France - Algérie : «Il est temps de dépolitiser la mémoire de la guerre d’Algérie en reconnaissant les souffrances des victimes»

Publié par DKnews le 25-09-2017, 16h55 | 123

L’historienne française Sylvie Thénault a  affirmé qu’il faut dépolitiser la mémoire de la guerre d’Algérie en  reconnaissant les souffrances des victimes, estimant que c’est la  ''meilleure façon'' de procéder.

"Il est temps de dépolitiser la mémoire de la guerre d’Algérie en  reconnaissant sincèrement les souffrances des victimes et de sortir des bas  usages de l’histoire", a-t-elle dit dans un entretien au quotidien La  Croix, publié lundi, avertissant que "tant que nous restons dans une  mémoire partielle de la guerre, nous sommes pris dans un jeu de  concurrence, non pas des mémoires mais des courants qui politisent ces  mémoires".

Sylvie Thénault, directrice de recherche au CNRS et spécialiste de la  guerre de libération nationale, a estimé que la réconciliation des mémoires  est "souhaitable".

Evoquant les courants qui politisent en France ces mémoires, elle cite  "ceux qui défendent l’idée de reconnaître et réparer les souffrances des  colonisés sont du côté de la gauche, de l’extrême gauche et de  l’anticolonialisme", précisant que de l’autre côté, la cause des harkis  "fut pendant longtemps utilisée par les nostalgiques de l’Algérie  française".

"Mais la mémoire des pieds-noirs reste, elle, très politisée, notamment là  où les enjeux électoraux sont importants pour le Front national comme dans  le sud de la France", a-t-elle ajouté, estimant que l’avènement d’Emmanuel  Macron à la présidence peut représenter une opportunité . 

"Elle (l’élection d’Emmanuel Macron) peut représenter une opportunité, pas  seulement par son positionnement politique +de droite et de gauche+",  a-t-elle relevé, considérant "qu’il a aussi appris de la polémique  déclenchée par ses propos qualifiant la colonisation de crime de  l’humanité".

Pour l’auteur de "Histoire de la guerre d’indépendance algérienne" (Ed.  Flammarion, 2012), le président Macron appartient à une génération qui n’a  pas connu la guerre, d’autant, a-telle-soutenu, "il est entré en politique  à un moment où l’antiracisme avait une forte valeur".

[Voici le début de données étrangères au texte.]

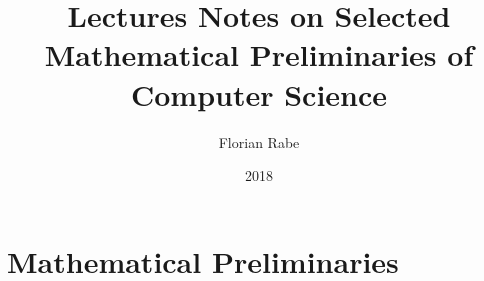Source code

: \documentclass{book}
\title{Lectures Notes on Selected Mathematical Preliminaries of Computer Science}
\author{Florian Rabe}
\date{2018}
\begin{document}
\maketitle

\tableofcontents
\newpage

\chapter{Mathematical Preliminaries}


%
%
\end{document}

Macron "est d’une génération où l’indépendance de l’Algérie ne se discute  plus.  De ce fait, il peut poser des gestes, y compris envers les Français  d’Algérie, sans risque politique.  Et il a la possibilité de reconnaître la  responsabilité de la France, sur le modèle de Jacques Chirac en 1995 à  propos de la collaboration", a-t-elle expliqué, considérant que les  souffrances pendant la guerre "n’ont pas eu la même échelle".

 "La torture et les exécutions sommaires ont concerné des centaines de  milliers d’Algériens.
Quant aux camps de regroupements, ce sont deux  millions d’Algériens qui y ont été placés.
La nature des souffrances est  aussi à prendre en compte.

Ce n’est pas comparable d’avoir été victime de  la torture ou d’avoir vu un proche exécuté et de s’être sauvé dans  l’urgence pour échapper au massacre puis d’avoir vécu dans un camp des  dizaines d’années dans des conditions certes misérables", a-t-elle tenu à  souligner.

L’historienne, qui également l’auteure de "Violence ordinaire dans  l’Algérie coloniale" (Ed. Odile Jacob, 2012), préconise, à cet effet, une  "approche globale" de la France vis-à-vis de la guerre de libération qui  devra être accompagnée d’un "travail diplomatique" afin, dit-elle, que "les  gestes et discours ici ne puissent pas être mal interprétés".